BEGIN WORKING DATA

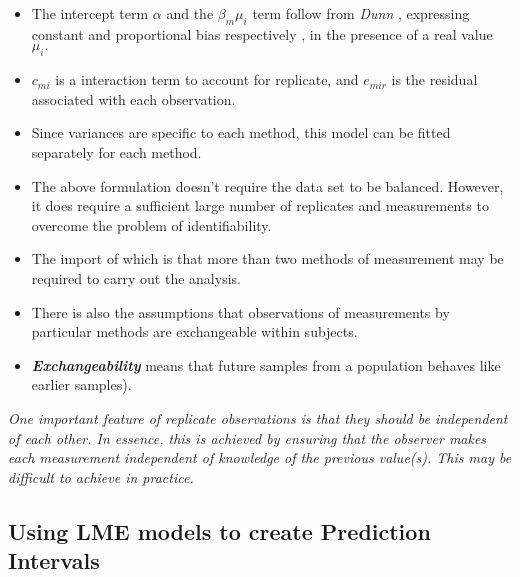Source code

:\begin{itemize}
\item The intercept term $\alpha$ and the $\beta_{m}\mu_{i}$ term follow
from \textit{Dunn} \cite{DunnSEME}, expressing constant and proportional bias
respectively , in the presence of a real value $\mu_{i}.$
\item $c_{mi}$ is a interaction term to account for replicate, and
 $e_{mir}$ is the residual associated with each observation.
\item Since variances are specific to each method, this model can be
fitted separately for each method.
\end{itemize}


%
\begin{itemize}
\item The above formulation doesn't require the data set to be balanced.
However, it does require a sufficient large number of replicates
and measurements to overcome the problem of identifiability. 
\item The
import of which is that more than two methods of measurement may
be required to carry out the analysis. 
\end{itemize}


%
\begin{itemize}
\item There is also the
assumptions that observations of measurements by particular
methods are exchangeable within subjects. \item \textbf{\textit{Exchangeability}} means
that future samples from a population behaves like earlier
samples).
\end{itemize}


%
\emph{
One important feature of replicate observations is that they should be independent
of each other. In essence, this is achieved by ensuring that the observer makes each
measurement independent of knowledge of the previous value(s). This may be difficult
to achieve in practice.}


\subsection*{Using LME models to create Prediction Intervals}


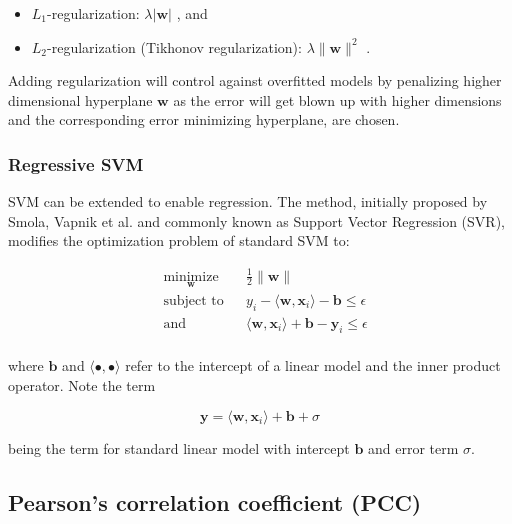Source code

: \documentclass[pdftex,12pt,a4paper]{report}
\begin{document}
\begin{itemize}
\item $L_1$-regularization: $\lambda \vert \mathbf{w} \vert$ \cite{park2007l1}, and
\item $L_2$-regularization (Tikhonov regularization): $\lambda \| \mathbf{w} \|^2$ \cite{tikhonov1977solutions}.
\end{itemize}

Adding regularization will control against overfitted models by penalizing higher dimensional hyperplane $\mathbf{w}$ as the error will get blown up with higher dimensions and the corresponding error minimizing hyperplane, are chosen.

\subsubsection*{Regressive SVM}

SVM can be extended to enable regression. The method, initially proposed by Smola, Vapnik et al. \cite{drucker1997support} and commonly known as Support Vector Regression (SVR), modifies the optimization problem of standard SVM to:

\begin{equation*}
\begin{aligned}
& \underset{\mathbf{
w}}{\text{minimize}}
& & \frac{1}{2} \| \mathbf{w} \| \\
& \text{subject to}
& & y_i - \langle \mathbf{w} , \mathbf{x}_i \rangle - \mathbf{b} \leq \epsilon \\
& \text{and} && \langle \mathbf{w} , \mathbf{x}_i\rangle + \mathbf{b} - \mathbf{y}_i \leq \epsilon \\
\end{aligned}
\end{equation*}

where $\mathbf{b}$ and $\langle \bullet , \bullet \rangle$ refer to the intercept of a linear model and  the inner product operator. Note the term

$$
\mathbf{y} = \langle \mathbf{w} , \mathbf{x}_i \rangle + \mathbf{b} + \sigma
$$

being the term for standard linear model with intercept $\mathbf{b}$  and error term $\sigma$.


\subsection{Pearson's correlation coefficient (PCC)}
\end{document}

END WORKING DATA

* TASK TO CARRY OUT *
When a line of the records includes "each", that line belongs in the answer.

* SOLUTION BELOW *
 $e_{mir}$ is the residual associated with each observation.
\item Since variances are specific to each method, this model can be
fitted separately for each method.
of each other. In essence, this is achieved by ensuring that the observer makes each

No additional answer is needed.